TASK STATEMENT: Please copy every line of the data in which the string "Ugin" appears.

RECORDS SUPPLIED:
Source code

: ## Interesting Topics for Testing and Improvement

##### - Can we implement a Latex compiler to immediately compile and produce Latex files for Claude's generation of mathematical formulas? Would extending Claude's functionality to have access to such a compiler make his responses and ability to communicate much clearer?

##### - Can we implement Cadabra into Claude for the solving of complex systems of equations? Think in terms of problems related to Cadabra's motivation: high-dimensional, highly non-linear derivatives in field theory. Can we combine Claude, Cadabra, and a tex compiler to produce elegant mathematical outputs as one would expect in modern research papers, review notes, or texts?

...

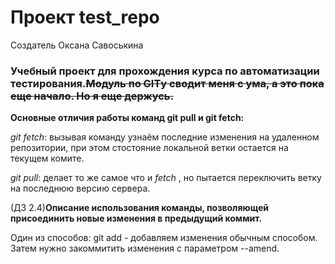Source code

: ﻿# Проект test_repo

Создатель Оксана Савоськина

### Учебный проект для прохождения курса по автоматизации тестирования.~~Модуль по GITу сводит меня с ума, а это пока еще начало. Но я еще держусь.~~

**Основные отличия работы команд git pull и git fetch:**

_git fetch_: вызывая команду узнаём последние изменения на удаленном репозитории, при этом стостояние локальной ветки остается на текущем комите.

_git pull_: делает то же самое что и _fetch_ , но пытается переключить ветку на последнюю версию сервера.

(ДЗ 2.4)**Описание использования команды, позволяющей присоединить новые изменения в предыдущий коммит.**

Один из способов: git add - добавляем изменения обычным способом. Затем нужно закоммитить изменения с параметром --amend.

...

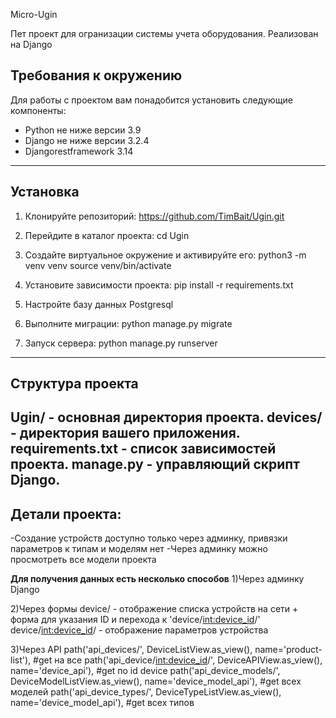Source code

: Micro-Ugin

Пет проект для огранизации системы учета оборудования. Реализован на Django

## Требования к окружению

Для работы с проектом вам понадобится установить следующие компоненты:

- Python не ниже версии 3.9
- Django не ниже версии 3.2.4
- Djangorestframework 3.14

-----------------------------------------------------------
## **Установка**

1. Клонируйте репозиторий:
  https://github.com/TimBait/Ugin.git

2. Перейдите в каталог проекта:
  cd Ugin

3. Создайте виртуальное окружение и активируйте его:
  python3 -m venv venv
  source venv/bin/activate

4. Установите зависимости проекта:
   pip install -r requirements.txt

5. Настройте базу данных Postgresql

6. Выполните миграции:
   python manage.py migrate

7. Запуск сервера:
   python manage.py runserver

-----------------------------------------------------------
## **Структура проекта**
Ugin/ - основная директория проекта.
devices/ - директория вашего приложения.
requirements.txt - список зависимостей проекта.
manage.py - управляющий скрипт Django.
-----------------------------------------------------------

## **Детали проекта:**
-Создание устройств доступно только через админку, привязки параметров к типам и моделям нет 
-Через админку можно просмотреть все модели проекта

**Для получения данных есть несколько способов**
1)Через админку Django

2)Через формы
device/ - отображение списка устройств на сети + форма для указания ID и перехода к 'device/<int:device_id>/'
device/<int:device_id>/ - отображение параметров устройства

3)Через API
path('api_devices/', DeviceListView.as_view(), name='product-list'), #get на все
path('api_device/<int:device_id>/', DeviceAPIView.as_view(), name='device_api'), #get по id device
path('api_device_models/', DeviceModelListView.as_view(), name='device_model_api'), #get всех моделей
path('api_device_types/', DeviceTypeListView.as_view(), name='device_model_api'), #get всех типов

ANSWER BELOW:
: Micro-Ugin
  https://github.com/TimBait/Ugin.git
  cd Ugin
Ugin/ - основная директория проекта.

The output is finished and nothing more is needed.